Sir Samuel Roy Meadow (born 1933) is a British paediatrician and professor, who rose to initial fame for his 1977 academic paper on the now controversial Munchausen Syndrome by Proxy (MSbP) and his crusade against parents who, he believes, wilfully harm or kill their children. He was knighted for these works. He was instrumental in the procedure of a widely recognised great miscarriage of justice.[1] He endorsed the dictum that “one sudden infant death is a tragedy, two is suspicious and three is murder, until proved otherwise“ in his book ABC of Child Abuse[2] and this became known as Meadow's Law and at one time was widely adopted by social workers and child protection agencies (such as the NSPCC) in Britain.[3]
He appeared as an expert witness for the prosecution in several trials, in at least one of which his testimony played a crucial part in a wrongful conviction for murder. The British General Medical Council (GMC) struck off Meadow from the British Medical Register after he was found to have offered “erroneous” and “misleading” evidence in the Sally Clark case.[4] Clark was a lawyer wrongly convicted in 1999 of the murder of her two baby sons, largely on the basis of Meadow's evidence; her conviction was quashed in 2003 after she had spent three years in jail.[5] Sally Clark never recovered from the experience, developed a number of serious psychiatric problems including serious alcohol dependency and died in 2007 from alcohol poisoning.[6]

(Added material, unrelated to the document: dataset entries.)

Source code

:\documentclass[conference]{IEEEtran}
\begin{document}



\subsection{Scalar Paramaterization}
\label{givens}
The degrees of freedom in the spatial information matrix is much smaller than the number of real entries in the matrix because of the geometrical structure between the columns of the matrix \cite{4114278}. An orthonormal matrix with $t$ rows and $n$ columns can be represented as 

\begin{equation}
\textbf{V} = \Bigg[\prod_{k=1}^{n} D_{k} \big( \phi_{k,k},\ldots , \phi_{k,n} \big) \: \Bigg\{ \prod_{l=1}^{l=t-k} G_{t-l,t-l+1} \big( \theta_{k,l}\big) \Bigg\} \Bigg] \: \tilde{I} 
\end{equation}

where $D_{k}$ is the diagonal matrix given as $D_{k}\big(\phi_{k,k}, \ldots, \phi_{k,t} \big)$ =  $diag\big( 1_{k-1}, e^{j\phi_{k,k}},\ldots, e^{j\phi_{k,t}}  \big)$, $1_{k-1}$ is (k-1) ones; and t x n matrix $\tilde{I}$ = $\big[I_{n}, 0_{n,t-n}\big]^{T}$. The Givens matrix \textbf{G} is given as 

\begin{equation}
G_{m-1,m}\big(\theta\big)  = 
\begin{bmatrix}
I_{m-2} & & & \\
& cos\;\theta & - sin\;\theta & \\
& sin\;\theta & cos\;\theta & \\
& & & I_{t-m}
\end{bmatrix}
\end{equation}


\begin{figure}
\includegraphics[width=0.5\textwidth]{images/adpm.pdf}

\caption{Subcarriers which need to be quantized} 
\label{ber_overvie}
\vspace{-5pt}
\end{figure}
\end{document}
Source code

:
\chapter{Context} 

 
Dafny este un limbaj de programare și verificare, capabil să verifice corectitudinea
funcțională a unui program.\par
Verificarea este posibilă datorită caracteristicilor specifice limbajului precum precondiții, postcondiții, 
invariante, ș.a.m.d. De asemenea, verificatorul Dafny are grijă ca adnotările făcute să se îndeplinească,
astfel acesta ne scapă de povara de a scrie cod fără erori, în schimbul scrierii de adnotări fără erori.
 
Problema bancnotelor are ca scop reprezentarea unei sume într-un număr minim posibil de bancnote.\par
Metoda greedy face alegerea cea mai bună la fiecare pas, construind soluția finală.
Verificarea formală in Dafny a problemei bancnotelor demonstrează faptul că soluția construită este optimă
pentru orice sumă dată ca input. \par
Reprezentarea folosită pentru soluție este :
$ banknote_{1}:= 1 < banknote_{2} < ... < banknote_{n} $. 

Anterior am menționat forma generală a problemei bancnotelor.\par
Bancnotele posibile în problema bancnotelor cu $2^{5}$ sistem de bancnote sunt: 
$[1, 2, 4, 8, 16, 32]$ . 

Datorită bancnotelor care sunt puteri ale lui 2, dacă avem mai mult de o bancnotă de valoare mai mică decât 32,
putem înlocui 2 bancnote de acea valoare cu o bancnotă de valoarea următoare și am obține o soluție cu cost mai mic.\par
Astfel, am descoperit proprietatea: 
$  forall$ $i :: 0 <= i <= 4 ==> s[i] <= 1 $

Clark's father, Frank Lockyer, who is a retired senior police officer, complained to the GMC, alleging serious professional misconduct on the part of Meadow. The GMC concluded in July 2005 that Meadow was guilty of serious professional misconduct and ordered that his name be struck from the register. Meadow appealed to the High Court, which ruled in his favour in February 2006. The GMC appealed to the Court of Appeal and in October 2006 by a majority decision, with the Master of the Rolls, Sir Anthony Clarke, dissenting, the Court of Appeal upheld the decision of the High Court in part ruling that Meadow's misconduct was not sufficiently serious to merit the punishment which he had received.[7]
Contents |
Roy Meadow was born in Wigan, Lancashire, the son of Samuel and Doris Meadow. He studied medicine at Worcester College,[8] Oxford, and later practised as a GP in Banbury. Throughout his early years in medicine, Meadow was a devoted admirer of Anna Freud (daughter of Sigmund Freud), whose lectures he would often attend. Speaking in later life, he said: "I was, as a junior, brought up by Anna Freud, who was a great figure in child psychology, and I used to sit at her feet at Maresfield Gardens in Hampstead. She used to teach us that a child needs mothering and not a mother." There is some controversy over these claims. According to the London Evening Standard “The Anna Freud Centre, however, has denied any record of him in their famous ‘war babies nursery’. It reported no record of him completing a formal training there. What's more, their chief executive, Professor Peter Fonagy, claimed the words he attributed to Anna Freud were a ‘total misrepresentation of her philosophy."[9]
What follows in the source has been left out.